▶ _Aim of the exercise_
Using the material that follows, output exactly the lines from the one containing "No data appearing**" through the one containing "log event dispatches", with both ends kept.

▶ _Supplied data_
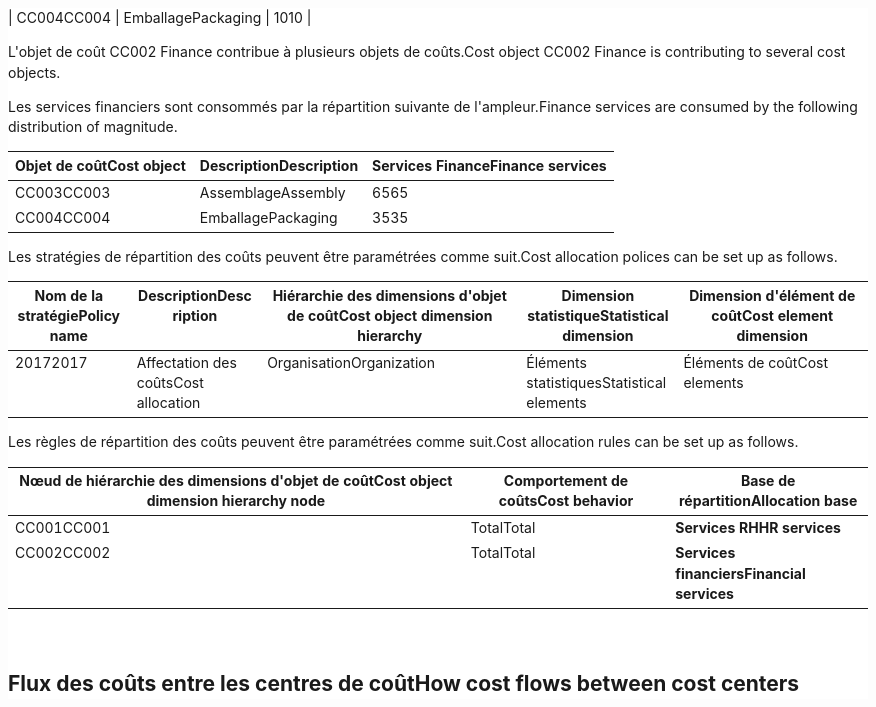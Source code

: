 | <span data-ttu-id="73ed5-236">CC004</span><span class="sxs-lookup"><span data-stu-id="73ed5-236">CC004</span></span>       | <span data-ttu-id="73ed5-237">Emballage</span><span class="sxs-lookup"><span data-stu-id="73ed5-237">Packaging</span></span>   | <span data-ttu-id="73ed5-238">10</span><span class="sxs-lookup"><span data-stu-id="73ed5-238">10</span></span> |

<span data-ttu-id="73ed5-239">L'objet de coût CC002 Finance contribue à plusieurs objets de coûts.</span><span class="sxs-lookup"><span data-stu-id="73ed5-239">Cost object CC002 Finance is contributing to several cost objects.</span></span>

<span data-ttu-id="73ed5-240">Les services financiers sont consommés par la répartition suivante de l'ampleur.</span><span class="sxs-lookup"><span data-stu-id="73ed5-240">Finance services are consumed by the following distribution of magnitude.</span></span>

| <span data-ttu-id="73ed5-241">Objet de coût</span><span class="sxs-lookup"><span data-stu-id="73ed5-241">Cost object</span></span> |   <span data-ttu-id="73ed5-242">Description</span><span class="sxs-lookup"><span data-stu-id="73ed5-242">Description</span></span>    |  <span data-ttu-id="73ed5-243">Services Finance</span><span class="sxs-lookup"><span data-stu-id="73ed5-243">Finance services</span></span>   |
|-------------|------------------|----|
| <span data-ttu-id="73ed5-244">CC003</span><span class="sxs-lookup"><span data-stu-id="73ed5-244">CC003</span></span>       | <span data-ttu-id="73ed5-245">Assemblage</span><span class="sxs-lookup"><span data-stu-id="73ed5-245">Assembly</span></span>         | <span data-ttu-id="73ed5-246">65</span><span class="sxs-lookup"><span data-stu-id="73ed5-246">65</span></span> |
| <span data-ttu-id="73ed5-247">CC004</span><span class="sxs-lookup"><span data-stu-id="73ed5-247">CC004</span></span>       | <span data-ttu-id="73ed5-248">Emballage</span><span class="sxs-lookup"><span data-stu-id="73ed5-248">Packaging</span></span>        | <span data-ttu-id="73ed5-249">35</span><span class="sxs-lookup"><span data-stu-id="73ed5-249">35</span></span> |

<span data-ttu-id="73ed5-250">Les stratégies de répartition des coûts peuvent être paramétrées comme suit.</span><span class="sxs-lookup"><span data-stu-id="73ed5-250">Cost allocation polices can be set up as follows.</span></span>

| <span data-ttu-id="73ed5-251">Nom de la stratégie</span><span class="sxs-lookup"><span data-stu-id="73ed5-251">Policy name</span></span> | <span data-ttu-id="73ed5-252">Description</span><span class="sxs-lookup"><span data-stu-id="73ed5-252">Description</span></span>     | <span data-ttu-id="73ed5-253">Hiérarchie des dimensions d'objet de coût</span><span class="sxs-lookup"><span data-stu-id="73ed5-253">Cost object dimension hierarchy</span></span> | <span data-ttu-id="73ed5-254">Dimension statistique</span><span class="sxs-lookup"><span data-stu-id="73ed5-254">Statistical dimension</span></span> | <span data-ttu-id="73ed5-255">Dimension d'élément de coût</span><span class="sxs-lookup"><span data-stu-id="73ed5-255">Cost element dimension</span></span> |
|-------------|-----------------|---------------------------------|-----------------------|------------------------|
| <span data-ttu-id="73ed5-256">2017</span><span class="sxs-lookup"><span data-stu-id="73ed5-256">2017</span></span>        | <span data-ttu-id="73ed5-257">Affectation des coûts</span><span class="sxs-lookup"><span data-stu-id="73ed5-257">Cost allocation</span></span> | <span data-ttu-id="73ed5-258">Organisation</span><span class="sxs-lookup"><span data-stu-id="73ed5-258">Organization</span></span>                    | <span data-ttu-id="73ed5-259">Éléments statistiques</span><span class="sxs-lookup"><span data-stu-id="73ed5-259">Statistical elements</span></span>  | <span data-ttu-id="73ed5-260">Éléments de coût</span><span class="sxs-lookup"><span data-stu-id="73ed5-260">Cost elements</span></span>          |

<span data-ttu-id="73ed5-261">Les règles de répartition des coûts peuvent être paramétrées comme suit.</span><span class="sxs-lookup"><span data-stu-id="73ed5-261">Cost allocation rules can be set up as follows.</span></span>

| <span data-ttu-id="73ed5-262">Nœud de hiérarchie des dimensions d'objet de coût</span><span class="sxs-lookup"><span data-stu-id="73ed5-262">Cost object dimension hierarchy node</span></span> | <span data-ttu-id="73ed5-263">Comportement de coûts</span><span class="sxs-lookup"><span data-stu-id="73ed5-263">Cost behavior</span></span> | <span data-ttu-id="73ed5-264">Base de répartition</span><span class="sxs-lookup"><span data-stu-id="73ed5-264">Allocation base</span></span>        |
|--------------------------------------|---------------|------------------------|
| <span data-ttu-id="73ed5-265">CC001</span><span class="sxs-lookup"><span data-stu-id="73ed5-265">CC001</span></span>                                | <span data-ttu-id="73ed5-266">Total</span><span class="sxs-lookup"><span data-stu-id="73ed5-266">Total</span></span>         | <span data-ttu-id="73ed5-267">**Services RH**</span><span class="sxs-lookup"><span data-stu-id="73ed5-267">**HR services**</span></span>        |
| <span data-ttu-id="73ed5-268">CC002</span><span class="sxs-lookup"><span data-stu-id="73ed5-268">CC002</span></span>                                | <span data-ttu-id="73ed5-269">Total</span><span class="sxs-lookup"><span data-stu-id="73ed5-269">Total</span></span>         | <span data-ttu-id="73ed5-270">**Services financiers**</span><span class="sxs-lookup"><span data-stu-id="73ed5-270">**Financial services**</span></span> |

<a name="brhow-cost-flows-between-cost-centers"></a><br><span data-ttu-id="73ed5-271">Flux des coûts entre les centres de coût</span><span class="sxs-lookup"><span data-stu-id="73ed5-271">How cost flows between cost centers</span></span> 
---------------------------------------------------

==

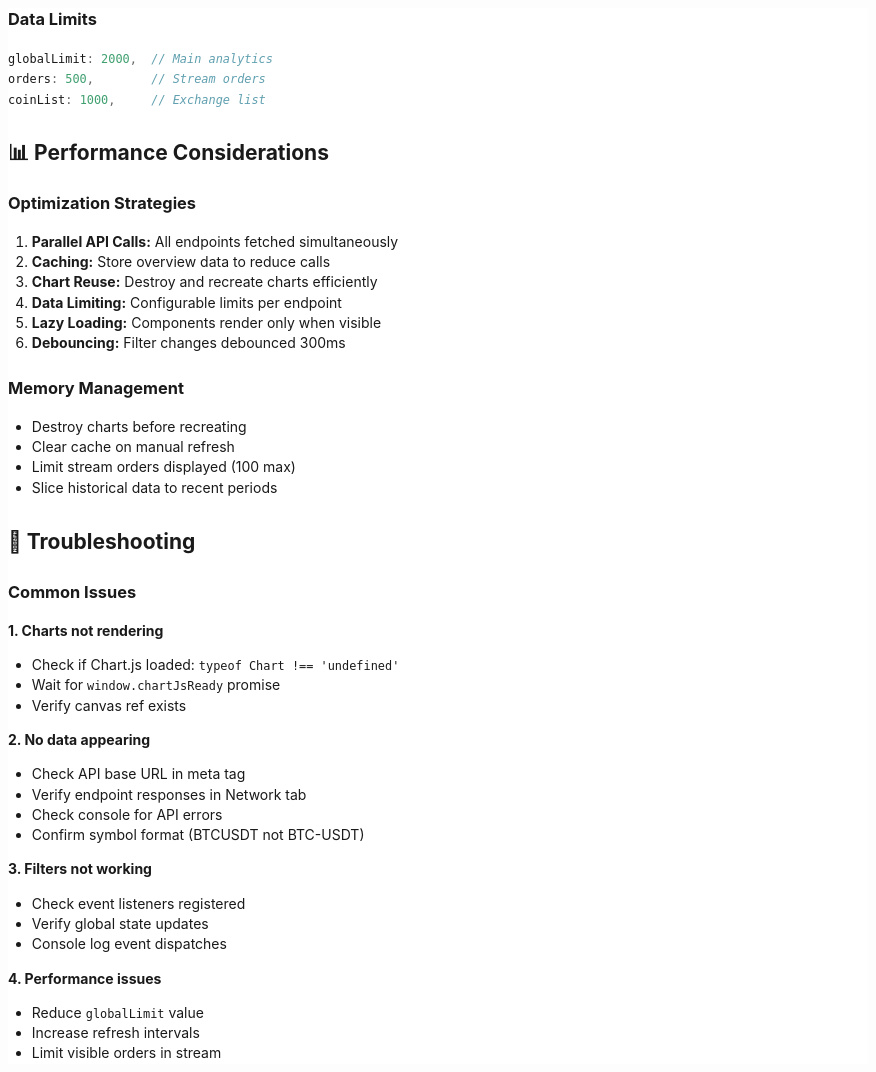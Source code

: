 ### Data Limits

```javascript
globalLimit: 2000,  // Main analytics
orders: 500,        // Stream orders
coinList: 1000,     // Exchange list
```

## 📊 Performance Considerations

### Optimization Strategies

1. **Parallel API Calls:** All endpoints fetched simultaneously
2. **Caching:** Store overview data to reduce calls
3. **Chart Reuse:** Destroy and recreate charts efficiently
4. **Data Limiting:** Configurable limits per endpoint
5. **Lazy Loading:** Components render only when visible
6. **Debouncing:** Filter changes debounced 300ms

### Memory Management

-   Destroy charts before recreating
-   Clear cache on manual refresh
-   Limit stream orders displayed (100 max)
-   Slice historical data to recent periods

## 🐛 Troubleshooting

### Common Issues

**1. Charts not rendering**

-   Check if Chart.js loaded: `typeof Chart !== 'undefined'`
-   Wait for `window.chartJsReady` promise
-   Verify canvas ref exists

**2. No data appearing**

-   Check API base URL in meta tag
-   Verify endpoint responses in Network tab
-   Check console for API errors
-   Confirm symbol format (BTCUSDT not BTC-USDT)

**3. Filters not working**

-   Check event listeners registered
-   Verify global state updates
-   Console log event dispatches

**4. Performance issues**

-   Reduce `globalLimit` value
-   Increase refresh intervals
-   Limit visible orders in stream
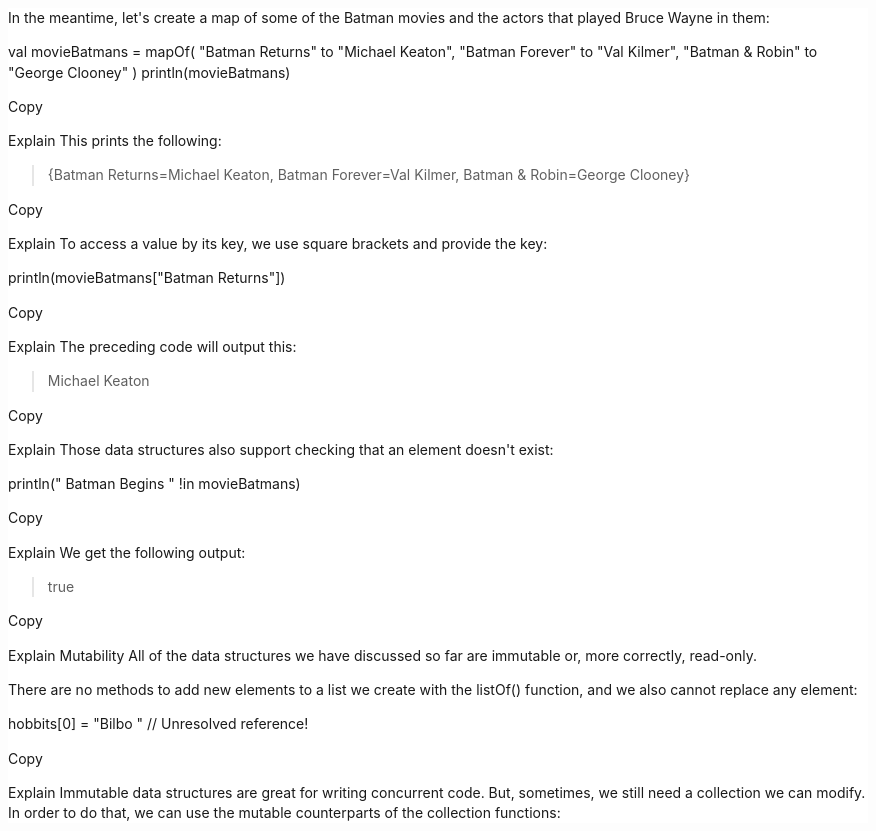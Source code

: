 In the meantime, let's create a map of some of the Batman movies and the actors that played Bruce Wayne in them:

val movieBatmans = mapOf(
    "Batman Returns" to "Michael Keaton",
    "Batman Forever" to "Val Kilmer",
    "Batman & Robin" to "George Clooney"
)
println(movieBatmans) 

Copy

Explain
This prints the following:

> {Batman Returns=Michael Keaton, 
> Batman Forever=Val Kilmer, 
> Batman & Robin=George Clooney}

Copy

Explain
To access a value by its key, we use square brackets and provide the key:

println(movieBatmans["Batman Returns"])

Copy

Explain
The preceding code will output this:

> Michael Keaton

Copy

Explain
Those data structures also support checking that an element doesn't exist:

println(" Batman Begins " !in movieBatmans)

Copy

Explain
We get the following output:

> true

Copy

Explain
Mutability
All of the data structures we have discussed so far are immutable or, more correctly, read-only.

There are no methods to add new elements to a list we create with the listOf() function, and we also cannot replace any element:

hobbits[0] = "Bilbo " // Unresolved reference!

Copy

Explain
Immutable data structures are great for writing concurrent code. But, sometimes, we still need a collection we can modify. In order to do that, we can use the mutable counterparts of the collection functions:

▶ _Answer space_
**2. No data appearing**

-   Check API base URL in meta tag
-   Verify endpoint responses in Network tab
-   Check console for API errors
-   Confirm symbol format (BTCUSDT not BTC-USDT)

**3. Filters not working**

-   Check event listeners registered
-   Verify global state updates
-   Console log event dispatches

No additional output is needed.